We initially performed experiments at 10 μl/min, which translates into an applied force of 0.23 pN on the DNA, far below that needed to disrupt most protein-protein and protein-DNA interactions¹². After replication is complete, we increased the flow to 100 μl/min (1.45 pN) to stretch DNA, enabling examination of the product for ssDNA gaps, which appear as regions with decreased fluorescence intensity¹⁶ (Fig. 4b, c). The resolution of the CCD camera is approximately 0.27μm per pixel, the length of about 880 bp of dsDNA. Hence ssDNA gaps should result in an uneven pixel density over the length of the molecule and enable a quantitative evaluation of the ssDNA/dsDNA ratio per pixel (Full Methods).
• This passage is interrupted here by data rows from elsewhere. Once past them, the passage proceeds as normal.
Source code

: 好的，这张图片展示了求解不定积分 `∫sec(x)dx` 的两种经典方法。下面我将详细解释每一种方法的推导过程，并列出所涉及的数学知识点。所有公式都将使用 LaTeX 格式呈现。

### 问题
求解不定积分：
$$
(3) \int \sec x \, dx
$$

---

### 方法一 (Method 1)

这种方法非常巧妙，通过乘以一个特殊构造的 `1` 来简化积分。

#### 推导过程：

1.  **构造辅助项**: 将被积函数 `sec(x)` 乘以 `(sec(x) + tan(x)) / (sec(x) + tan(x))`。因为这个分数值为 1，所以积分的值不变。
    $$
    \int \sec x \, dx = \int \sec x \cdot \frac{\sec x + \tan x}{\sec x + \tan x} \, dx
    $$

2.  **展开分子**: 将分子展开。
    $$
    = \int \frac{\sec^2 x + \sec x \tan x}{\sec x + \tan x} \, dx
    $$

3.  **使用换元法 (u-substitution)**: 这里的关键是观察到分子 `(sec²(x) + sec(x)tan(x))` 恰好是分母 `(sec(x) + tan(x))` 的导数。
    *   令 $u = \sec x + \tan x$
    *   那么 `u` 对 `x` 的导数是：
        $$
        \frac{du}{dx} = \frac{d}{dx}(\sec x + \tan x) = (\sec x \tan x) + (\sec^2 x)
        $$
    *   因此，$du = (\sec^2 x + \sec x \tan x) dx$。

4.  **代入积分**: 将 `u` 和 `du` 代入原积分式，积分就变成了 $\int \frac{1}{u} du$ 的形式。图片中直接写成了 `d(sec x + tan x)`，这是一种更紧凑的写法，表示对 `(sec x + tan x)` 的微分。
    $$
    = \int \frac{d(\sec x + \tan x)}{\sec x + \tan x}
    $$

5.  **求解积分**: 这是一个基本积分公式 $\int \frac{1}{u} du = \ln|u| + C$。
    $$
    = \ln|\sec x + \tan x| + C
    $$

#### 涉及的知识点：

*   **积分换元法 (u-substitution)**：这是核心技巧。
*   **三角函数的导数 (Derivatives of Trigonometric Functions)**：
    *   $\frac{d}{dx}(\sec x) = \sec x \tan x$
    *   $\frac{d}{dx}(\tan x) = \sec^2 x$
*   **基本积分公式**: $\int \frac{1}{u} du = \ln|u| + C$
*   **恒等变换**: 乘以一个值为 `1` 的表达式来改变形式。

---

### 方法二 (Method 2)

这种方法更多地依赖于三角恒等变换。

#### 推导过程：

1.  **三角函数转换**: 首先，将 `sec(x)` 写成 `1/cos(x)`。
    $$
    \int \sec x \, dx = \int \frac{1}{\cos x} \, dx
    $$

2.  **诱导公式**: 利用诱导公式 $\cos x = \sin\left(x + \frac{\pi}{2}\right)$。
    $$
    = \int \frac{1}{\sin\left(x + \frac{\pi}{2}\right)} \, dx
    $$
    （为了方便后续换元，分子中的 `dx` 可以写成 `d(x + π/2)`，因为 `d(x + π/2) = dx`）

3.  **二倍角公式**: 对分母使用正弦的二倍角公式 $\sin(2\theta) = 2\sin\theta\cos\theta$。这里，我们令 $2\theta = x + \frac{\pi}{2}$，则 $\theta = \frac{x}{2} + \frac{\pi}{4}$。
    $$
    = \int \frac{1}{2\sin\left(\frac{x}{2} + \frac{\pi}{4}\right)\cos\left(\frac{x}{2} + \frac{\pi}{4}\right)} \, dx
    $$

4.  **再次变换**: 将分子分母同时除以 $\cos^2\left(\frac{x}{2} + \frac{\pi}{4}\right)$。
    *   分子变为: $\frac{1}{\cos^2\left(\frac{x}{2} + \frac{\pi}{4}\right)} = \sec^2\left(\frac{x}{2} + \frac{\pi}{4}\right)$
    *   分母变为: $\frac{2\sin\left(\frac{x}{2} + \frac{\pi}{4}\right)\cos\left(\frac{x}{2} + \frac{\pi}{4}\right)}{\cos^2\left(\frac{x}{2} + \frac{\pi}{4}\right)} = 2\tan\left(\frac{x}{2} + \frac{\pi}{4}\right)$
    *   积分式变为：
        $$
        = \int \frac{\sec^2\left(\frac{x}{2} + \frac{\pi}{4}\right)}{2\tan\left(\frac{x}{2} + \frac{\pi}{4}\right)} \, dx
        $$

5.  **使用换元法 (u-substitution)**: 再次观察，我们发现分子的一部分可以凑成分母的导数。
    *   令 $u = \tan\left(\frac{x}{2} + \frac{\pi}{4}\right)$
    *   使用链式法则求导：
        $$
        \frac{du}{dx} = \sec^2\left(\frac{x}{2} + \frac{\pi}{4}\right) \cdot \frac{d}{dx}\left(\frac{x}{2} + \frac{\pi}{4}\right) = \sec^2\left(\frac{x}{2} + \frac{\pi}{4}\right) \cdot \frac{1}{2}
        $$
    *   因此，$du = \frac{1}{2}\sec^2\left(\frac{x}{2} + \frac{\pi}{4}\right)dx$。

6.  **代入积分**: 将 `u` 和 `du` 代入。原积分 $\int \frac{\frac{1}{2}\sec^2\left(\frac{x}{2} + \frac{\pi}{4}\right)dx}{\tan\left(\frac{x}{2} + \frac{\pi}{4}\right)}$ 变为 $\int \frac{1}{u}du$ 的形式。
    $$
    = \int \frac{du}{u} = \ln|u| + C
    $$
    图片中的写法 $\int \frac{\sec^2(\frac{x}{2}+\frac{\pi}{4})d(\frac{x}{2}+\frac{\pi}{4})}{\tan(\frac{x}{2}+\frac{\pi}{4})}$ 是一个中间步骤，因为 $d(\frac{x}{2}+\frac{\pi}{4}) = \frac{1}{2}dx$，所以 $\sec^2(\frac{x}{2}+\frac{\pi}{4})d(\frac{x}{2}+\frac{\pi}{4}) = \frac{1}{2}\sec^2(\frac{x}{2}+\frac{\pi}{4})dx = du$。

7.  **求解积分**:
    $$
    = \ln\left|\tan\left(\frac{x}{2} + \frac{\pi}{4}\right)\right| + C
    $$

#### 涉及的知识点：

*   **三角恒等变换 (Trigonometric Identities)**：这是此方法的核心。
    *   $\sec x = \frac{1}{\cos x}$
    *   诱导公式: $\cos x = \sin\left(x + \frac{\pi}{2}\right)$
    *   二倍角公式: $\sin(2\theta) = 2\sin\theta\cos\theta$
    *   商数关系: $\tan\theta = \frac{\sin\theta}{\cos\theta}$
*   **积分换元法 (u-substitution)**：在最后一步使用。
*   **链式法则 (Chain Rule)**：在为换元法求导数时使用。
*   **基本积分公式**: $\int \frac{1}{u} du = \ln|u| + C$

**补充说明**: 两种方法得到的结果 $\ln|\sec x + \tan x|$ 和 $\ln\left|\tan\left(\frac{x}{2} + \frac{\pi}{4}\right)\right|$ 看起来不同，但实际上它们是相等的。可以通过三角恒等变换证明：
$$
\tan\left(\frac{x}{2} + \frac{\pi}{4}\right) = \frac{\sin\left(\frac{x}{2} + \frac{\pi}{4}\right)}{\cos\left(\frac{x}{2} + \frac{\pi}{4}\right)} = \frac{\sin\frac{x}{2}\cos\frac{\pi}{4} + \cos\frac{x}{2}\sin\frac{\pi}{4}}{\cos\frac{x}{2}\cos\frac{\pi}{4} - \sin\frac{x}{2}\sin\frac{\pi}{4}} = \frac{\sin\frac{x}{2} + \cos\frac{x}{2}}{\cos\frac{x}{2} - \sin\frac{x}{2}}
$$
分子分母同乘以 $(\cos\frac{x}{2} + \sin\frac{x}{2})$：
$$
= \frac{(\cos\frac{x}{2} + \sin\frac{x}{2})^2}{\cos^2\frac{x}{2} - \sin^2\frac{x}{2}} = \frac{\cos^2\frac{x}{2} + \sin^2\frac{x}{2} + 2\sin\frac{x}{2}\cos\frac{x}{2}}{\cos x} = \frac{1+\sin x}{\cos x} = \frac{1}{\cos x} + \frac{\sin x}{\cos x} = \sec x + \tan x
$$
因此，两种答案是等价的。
All the molecules examined contained pixel intensity differences along their entire length (Fig. 4c, and Supplementary Fig. 9). If the pixel intensity differences are indeed ssDNA they should be eliminated upon adding Pol III, which fills gaps, in the flow buffer, and this was the case (Fig. 4d). Summation of the pixel intensities over 298.4 μm of DNA within nine different DNA molecules indicates 13% ssDNA and 87% dsDNA (assuming SSB-bound ssDNA equals dsDNA length⁵ (Fig. 4e)). This result is within 2-fold that observed in ensemble studies (i.e. Okazaki fragments average 2.3 kb, and give 65% signal release at 10 nM primase; thus an 800 bp average gap size yields a value of 22.3% ssDNA and 77.7% dsDNA). Overall, these results demonstrate that signal release occurs over the length of long DNA products and is a characteristic of all replisomes.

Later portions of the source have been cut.